Simulating Models with Infobiotics Workbench

In this section we will show, step-by-step, how to perform stochastic simulations of models and analyse the results of these simulations.

Simulating simple gene regulation

We will start by using the model of simple gene regulation implemented before in CellDesigner. For this model, we will show how to calculate the response time of this gene regulatory network. To simulate the model, we will use the Infobiotics Workbench (IBW). We now take a look at some screenshots of IBW.

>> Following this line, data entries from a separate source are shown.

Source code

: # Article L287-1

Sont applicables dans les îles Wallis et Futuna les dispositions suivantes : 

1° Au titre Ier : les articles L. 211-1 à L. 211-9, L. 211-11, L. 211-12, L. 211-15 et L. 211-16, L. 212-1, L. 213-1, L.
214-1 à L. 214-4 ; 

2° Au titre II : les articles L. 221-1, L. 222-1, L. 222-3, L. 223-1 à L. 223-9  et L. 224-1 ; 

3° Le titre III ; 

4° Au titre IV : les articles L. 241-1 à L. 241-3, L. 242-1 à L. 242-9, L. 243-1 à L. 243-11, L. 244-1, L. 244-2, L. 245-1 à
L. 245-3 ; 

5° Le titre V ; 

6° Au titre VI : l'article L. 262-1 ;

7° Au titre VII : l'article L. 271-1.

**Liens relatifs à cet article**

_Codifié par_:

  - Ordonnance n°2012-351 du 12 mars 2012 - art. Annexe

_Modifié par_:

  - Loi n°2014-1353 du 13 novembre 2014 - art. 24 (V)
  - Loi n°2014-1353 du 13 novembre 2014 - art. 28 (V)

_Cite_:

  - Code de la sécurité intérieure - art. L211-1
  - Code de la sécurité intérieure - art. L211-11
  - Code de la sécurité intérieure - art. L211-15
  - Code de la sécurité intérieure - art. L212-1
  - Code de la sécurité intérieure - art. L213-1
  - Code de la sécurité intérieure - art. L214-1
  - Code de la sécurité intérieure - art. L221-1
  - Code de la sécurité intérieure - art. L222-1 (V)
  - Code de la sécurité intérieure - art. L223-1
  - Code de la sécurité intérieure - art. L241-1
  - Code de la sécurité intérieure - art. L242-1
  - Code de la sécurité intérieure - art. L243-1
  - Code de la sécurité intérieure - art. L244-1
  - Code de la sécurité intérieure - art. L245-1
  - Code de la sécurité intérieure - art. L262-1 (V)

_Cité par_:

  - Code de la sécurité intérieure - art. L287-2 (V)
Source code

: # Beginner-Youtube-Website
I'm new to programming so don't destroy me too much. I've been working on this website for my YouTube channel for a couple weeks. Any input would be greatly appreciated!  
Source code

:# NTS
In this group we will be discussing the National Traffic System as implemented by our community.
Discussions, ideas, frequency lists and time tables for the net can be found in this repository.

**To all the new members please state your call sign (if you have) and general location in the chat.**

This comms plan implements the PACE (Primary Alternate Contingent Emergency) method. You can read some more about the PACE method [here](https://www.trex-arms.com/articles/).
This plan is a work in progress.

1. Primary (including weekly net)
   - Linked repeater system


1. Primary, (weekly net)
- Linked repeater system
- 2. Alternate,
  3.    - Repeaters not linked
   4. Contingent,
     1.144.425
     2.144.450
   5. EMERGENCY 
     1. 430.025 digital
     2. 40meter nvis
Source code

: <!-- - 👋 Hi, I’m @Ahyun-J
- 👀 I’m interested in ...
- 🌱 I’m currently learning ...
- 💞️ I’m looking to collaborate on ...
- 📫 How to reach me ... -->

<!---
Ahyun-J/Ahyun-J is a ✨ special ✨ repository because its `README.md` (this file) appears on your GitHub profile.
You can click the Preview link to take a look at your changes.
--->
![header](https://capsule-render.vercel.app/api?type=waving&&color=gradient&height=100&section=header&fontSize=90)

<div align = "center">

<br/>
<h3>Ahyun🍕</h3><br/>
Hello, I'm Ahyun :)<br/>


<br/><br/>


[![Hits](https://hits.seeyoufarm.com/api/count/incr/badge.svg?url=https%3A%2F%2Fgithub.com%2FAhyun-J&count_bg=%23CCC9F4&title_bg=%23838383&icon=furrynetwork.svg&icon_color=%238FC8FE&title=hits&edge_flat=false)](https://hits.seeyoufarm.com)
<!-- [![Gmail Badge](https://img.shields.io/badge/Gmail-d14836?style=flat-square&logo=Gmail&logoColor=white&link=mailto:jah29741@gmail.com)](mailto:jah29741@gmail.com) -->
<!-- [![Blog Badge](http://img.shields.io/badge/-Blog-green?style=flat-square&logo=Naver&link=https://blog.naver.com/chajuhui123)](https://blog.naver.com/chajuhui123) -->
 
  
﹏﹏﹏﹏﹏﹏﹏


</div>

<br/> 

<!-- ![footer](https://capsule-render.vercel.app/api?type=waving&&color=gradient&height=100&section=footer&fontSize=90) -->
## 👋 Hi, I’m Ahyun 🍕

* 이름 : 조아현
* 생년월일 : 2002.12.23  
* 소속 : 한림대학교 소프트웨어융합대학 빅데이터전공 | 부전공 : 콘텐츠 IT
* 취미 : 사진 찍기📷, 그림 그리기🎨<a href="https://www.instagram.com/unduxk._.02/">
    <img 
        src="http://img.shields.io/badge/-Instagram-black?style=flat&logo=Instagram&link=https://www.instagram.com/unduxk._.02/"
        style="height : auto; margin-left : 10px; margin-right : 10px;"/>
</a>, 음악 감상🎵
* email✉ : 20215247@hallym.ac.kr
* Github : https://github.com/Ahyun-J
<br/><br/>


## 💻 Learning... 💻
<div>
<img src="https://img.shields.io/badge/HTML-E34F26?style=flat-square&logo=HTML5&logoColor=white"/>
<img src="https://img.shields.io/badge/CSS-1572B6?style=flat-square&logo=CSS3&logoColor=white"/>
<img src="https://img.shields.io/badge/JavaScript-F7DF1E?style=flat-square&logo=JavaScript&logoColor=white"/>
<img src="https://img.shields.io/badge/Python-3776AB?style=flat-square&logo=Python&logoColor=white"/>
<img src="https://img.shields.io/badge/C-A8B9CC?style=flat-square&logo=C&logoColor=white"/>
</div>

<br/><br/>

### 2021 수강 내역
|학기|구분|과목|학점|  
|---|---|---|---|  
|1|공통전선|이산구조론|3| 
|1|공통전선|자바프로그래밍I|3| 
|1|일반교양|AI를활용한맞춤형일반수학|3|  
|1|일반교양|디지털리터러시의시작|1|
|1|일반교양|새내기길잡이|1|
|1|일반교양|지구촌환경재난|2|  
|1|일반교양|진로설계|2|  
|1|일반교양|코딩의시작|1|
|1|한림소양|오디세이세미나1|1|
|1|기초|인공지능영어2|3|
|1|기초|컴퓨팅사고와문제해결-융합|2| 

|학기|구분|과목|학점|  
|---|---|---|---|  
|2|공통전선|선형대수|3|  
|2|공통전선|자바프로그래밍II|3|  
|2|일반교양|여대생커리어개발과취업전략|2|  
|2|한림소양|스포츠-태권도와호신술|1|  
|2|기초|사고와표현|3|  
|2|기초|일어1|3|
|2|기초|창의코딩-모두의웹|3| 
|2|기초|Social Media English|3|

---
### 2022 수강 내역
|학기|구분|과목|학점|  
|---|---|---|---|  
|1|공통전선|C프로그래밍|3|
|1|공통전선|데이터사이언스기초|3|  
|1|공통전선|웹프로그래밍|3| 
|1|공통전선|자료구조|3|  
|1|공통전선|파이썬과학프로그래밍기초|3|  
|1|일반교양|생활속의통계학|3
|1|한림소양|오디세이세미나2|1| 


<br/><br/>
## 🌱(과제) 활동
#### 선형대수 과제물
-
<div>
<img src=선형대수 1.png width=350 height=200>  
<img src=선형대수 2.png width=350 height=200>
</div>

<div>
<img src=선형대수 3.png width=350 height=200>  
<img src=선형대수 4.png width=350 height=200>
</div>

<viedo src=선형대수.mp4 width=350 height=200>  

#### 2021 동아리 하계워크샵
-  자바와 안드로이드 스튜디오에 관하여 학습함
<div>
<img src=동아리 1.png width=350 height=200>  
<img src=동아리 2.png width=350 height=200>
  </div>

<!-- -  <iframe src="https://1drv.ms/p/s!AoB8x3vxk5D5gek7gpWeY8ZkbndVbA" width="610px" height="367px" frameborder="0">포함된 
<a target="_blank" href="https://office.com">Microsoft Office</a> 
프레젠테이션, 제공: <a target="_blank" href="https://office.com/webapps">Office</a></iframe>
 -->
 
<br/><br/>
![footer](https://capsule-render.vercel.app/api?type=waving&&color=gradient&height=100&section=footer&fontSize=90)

The simulation control window of IBW where the parameters for the simulation are entered:

The simulation results tab, which opens automatically once the simulation has finished:

The simulation results tab is used to select the runs, species and compartments which you want to plot graphs of. Once these have been selected, a graph overview window will open, which will show and allow further manipulation of these graphs:

The final graph you should obtain from which you will be able to calculate the response time is:

Follow the steps below and you should end up with something very similar:

1. Open the simulation window by clicking on Simulation.
2. Set the name of the model file in the Model file text box in the simulation control window. Since we are simulating the simple gene regulation model implemented before, you should enter simple_regulation.sbml for the name of model file.
3. Set the time in seconds you want to simulate the model for. We will be simulating each simulation run for 20 minutes i.e. 1200 seconds, so enter 1200 in the Max time text box. Set also the Log interval to 1.
4. Set the number of simulation runs of the model you want to perform. With stochastic simulation, due to the random fluctuations inherent in this modelling approach, it is common to perform a number of simulation runs and average the number of molecules of each species over these runs to gain an insight into the average behaviour of the model. We will do this for the simple regulation model and average the species levels over 1,000 runs, so enter 1000 in the Runs text box.
5. Set the name of the data file you want to save the simulation results in. Simulation results are stored in HDF5 format (a scientific data storage standard), whose files usually use the ‘.h5’ extension. Since we are simulating the simple gene regulation model, in the Data file text box enter simple_regulation.h5 for the data file filename.
6. Leave the rest of the parameters with their default values.
7. Simulate the model by clicking on the Perform button. A progress bar should appear showing the progress of the simulation. Once all the simulation runs have finished (this may take around a minute) the simulation results tab should appear.
8. Select the runs you want to use when plotting graphs. In the simulation results window there are three panes, the left hand one of which (titled Runs) lists the runs performed during the simulation. We want to use all these runs to calculate the average levels of species in the simulation. so check the All box at the top of this pane. All the runs in the list should now be highlighted.
9. Select the species you want to plot graphs for. In the middle pane (titled Species) of the simulation results window you’ll see a list of species in the simple gene regulation model. We are interested in the levels of the protein P which is produced by the gene, so highlight P in the list of species by left clicking it once.
10. Select the compartments you want to plot graphs for. In the right hand pane (titled Compartments) you’ll see a list of compartments. Since there is only one compartment in the simple gene regulation model there will only be one entry (called compartment:1::0,0) in this list. Highlight this entry in the list of compartments by left clicking it once.
11. Click on the first button located at the bottom right corner of the simulation tab. The graph overview window should now appear.
12. Open the plot of protein P vs. time in a separate window by pointing to this graph in the graph overview window and left clicking it once to highlight it. Now click on the Tile button. A new window containing this graph should open. You can resize this window, zoom in and out, use the cursor to determine the location of points of the graph, and save the resulting graph.
13. Determine the response time of the simple gene regulation model. Remember, the response time is defined as the time taken to reach half the steady-state level. So, first determine the steady-state level by examining the graph of protein P vs. time. Now examine the graph to find the time at which the level of protein P reaches half this steady-state level.

Congratulations - you have now performed a stochastic simulation of a simple gene regulation network and calculated its response time!

Simulating negative and positive autoregulation

Simulate and determine the response times of the other two models of gene regulation (negative autoregulation and positive autoregulation).

You now should be able to answer the following questions:

1. Which of the three motifs (simple regulation, negative autoregulation, and positive autoregulation) gives the fastest response time and which one the slowest?
2. Can you explain why this is the case? (looking at the levels of the other species).
3. What other differences do you notice in the production of protein P between the three models?